GIVEN RECORDS

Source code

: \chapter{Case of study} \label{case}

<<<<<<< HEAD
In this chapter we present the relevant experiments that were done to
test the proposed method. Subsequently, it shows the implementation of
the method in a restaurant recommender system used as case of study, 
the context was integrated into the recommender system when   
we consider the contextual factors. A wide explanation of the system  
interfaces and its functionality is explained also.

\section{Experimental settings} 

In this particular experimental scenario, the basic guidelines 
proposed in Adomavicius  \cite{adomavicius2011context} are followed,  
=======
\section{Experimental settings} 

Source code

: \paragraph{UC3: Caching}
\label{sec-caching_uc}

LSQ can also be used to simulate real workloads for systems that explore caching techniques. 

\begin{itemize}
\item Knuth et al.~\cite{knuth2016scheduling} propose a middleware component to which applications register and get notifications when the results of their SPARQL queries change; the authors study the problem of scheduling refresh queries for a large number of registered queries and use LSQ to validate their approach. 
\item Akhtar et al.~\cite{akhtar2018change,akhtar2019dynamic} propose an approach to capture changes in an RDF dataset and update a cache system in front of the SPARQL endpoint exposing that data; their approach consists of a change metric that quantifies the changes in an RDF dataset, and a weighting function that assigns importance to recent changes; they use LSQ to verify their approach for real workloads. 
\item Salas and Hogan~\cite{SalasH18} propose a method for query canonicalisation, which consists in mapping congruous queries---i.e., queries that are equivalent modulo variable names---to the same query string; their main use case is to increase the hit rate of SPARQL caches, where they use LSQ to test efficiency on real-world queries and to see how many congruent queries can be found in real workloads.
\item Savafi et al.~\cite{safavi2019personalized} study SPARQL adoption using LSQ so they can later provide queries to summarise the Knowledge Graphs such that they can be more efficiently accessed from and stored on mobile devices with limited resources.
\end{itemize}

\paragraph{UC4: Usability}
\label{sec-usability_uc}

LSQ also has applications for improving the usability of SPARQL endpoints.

THE PROBLEM
Each line of the entries that contains the word "also" should be listed.

RESPONSE TO THIS TASK
interfaces and its functionality is explained also.
LSQ can also be used to simulate real workloads for systems that explore caching techniques. 
LSQ also has applications for improving the usability of SPARQL endpoints.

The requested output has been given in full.